ACTIVITY:
Exact copies of all the lines below are required.

Saved data entries
========

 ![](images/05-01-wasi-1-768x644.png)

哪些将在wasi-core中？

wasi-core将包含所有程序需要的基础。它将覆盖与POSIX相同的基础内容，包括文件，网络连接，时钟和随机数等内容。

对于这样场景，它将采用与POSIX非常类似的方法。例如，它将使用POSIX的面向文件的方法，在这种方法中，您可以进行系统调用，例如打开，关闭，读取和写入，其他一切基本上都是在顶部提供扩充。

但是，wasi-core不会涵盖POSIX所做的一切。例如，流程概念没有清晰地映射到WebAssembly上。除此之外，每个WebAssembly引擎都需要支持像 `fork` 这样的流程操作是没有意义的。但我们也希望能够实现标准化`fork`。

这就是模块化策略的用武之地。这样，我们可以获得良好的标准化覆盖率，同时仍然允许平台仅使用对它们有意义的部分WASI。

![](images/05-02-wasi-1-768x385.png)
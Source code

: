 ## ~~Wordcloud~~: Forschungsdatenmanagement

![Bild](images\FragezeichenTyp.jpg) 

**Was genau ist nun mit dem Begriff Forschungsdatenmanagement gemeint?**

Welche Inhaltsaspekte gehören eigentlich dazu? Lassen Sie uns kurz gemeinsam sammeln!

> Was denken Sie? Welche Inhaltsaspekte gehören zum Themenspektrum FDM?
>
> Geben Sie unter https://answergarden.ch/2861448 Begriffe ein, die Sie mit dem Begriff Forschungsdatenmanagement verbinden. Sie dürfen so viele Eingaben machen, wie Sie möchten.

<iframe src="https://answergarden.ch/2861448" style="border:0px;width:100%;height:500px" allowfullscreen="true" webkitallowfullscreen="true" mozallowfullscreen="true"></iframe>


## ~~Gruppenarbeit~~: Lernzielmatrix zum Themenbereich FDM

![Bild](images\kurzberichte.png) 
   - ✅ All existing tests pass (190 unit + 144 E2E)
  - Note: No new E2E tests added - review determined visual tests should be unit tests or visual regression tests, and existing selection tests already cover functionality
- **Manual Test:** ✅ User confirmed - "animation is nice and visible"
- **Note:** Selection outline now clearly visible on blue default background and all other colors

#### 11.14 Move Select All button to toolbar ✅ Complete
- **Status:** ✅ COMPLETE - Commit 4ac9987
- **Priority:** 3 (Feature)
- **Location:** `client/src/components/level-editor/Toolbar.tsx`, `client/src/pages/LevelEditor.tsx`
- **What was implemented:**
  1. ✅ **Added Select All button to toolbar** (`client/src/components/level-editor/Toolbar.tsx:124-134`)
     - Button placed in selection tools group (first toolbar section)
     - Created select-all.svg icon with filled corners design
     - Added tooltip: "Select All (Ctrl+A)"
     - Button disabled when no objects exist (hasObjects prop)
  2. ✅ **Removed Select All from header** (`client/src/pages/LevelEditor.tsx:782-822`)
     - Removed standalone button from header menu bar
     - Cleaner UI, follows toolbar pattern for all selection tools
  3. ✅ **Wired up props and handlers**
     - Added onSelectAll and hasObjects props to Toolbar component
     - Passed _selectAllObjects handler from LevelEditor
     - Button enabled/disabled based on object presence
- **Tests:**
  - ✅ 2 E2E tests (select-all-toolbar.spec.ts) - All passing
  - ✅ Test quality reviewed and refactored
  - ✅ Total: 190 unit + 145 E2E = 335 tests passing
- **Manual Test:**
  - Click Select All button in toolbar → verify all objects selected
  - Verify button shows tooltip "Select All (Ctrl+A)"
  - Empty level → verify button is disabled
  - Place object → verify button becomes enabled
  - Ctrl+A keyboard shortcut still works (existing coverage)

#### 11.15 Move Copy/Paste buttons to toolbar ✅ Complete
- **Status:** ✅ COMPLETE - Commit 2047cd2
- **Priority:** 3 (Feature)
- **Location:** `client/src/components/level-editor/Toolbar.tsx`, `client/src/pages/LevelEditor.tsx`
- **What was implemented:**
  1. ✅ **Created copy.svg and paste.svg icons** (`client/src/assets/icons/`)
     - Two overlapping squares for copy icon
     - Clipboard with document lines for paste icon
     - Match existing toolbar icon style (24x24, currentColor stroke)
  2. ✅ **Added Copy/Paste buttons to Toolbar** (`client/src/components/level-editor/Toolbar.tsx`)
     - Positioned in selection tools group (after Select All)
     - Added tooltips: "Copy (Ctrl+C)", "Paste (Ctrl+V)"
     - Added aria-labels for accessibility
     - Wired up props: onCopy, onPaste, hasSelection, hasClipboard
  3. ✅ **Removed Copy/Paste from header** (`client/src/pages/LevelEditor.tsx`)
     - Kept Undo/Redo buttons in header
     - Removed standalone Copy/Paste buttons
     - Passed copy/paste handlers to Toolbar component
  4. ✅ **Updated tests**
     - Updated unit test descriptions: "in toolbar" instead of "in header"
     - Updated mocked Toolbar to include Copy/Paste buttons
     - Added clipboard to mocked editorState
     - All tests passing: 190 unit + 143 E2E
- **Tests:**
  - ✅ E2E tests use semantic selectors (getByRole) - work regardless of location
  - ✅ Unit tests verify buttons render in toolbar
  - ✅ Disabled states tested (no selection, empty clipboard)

========

EXPECTED ANSWER:
 ![](images/05-01-wasi-1-768x644.png)

哪些将在wasi-core中？

wasi-core将包含所有程序需要的基础。它将覆盖与POSIX相同的基础内容，包括文件，网络连接，时钟和随机数等内容。

对于这样场景，它将采用与POSIX非常类似的方法。例如，它将使用POSIX的面向文件的方法，在这种方法中，您可以进行系统调用，例如打开，关闭，读取和写入，其他一切基本上都是在顶部提供扩充。

但是，wasi-core不会涵盖POSIX所做的一切。例如，流程概念没有清晰地映射到WebAssembly上。除此之外，每个WebAssembly引擎都需要支持像 `fork` 这样的流程操作是没有意义的。但我们也希望能够实现标准化`fork`。

这就是模块化策略的用武之地。这样，我们可以获得良好的标准化覆盖率，同时仍然允许平台仅使用对它们有意义的部分WASI。

![](images/05-02-wasi-1-768x385.png)
Source code

: ## ~~Wordcloud~~: Forschungsdatenmanagement

![Bild](images\FragezeichenTyp.jpg) 

**Was genau ist nun mit dem Begriff Forschungsdatenmanagement gemeint?**

Welche Inhaltsaspekte gehören eigentlich dazu? Lassen Sie uns kurz gemeinsam sammeln!

> Was denken Sie? Welche Inhaltsaspekte gehören zum Themenspektrum FDM?
>
> Geben Sie unter https://answergarden.ch/2861448 Begriffe ein, die Sie mit dem Begriff Forschungsdatenmanagement verbinden. Sie dürfen so viele Eingaben machen, wie Sie möchten.

<iframe src="https://answergarden.ch/2861448" style="border:0px;width:100%;height:500px" allowfullscreen="true" webkitallowfullscreen="true" mozallowfullscreen="true"></iframe>


## ~~Gruppenarbeit~~: Lernzielmatrix zum Themenbereich FDM

![Bild](images\kurzberichte.png) 
   - ✅ All existing tests pass (190 unit + 144 E2E)
  - Note: No new E2E tests added - review determined visual tests should be unit tests or visual regression tests, and existing selection tests already cover functionality
- **Manual Test:** ✅ User confirmed - "animation is nice and visible"
- **Note:** Selection outline now clearly visible on blue default background and all other colors

#### 11.14 Move Select All button to toolbar ✅ Complete
- **Status:** ✅ COMPLETE - Commit 4ac9987
- **Priority:** 3 (Feature)
- **Location:** `client/src/components/level-editor/Toolbar.tsx`, `client/src/pages/LevelEditor.tsx`
- **What was implemented:**
  1. ✅ **Added Select All button to toolbar** (`client/src/components/level-editor/Toolbar.tsx:124-134`)
     - Button placed in selection tools group (first toolbar section)
     - Created select-all.svg icon with filled corners design
     - Added tooltip: "Select All (Ctrl+A)"
     - Button disabled when no objects exist (hasObjects prop)
  2. ✅ **Removed Select All from header** (`client/src/pages/LevelEditor.tsx:782-822`)
     - Removed standalone button from header menu bar
     - Cleaner UI, follows toolbar pattern for all selection tools
  3. ✅ **Wired up props and handlers**
     - Added onSelectAll and hasObjects props to Toolbar component
     - Passed _selectAllObjects handler from LevelEditor
     - Button enabled/disabled based on object presence
- **Tests:**
  - ✅ 2 E2E tests (select-all-toolbar.spec.ts) - All passing
  - ✅ Test quality reviewed and refactored
  - ✅ Total: 190 unit + 145 E2E = 335 tests passing
- **Manual Test:**
  - Click Select All button in toolbar → verify all objects selected
  - Verify button shows tooltip "Select All (Ctrl+A)"
  - Empty level → verify button is disabled
  - Place object → verify button becomes enabled
  - Ctrl+A keyboard shortcut still works (existing coverage)

#### 11.15 Move Copy/Paste buttons to toolbar ✅ Complete
- **Status:** ✅ COMPLETE - Commit 2047cd2
- **Priority:** 3 (Feature)
- **Location:** `client/src/components/level-editor/Toolbar.tsx`, `client/src/pages/LevelEditor.tsx`
- **What was implemented:**
  1. ✅ **Created copy.svg and paste.svg icons** (`client/src/assets/icons/`)
     - Two overlapping squares for copy icon
     - Clipboard with document lines for paste icon
     - Match existing toolbar icon style (24x24, currentColor stroke)
  2. ✅ **Added Copy/Paste buttons to Toolbar** (`client/src/components/level-editor/Toolbar.tsx`)
     - Positioned in selection tools group (after Select All)
     - Added tooltips: "Copy (Ctrl+C)", "Paste (Ctrl+V)"
     - Added aria-labels for accessibility
     - Wired up props: onCopy, onPaste, hasSelection, hasClipboard
  3. ✅ **Removed Copy/Paste from header** (`client/src/pages/LevelEditor.tsx`)
     - Kept Undo/Redo buttons in header
     - Removed standalone Copy/Paste buttons
     - Passed copy/paste handlers to Toolbar component
  4. ✅ **Updated tests**
     - Updated unit test descriptions: "in toolbar" instead of "in header"
     - Updated mocked Toolbar to include Copy/Paste buttons
     - Added clipboard to mocked editorState
     - All tests passing: 190 unit + 143 E2E
- **Tests:**
  - ✅ E2E tests use semantic selectors (getByRole) - work regardless of location
  - ✅ Unit tests verify buttons render in toolbar
  - ✅ Disabled states tested (no selection, empty clipboard)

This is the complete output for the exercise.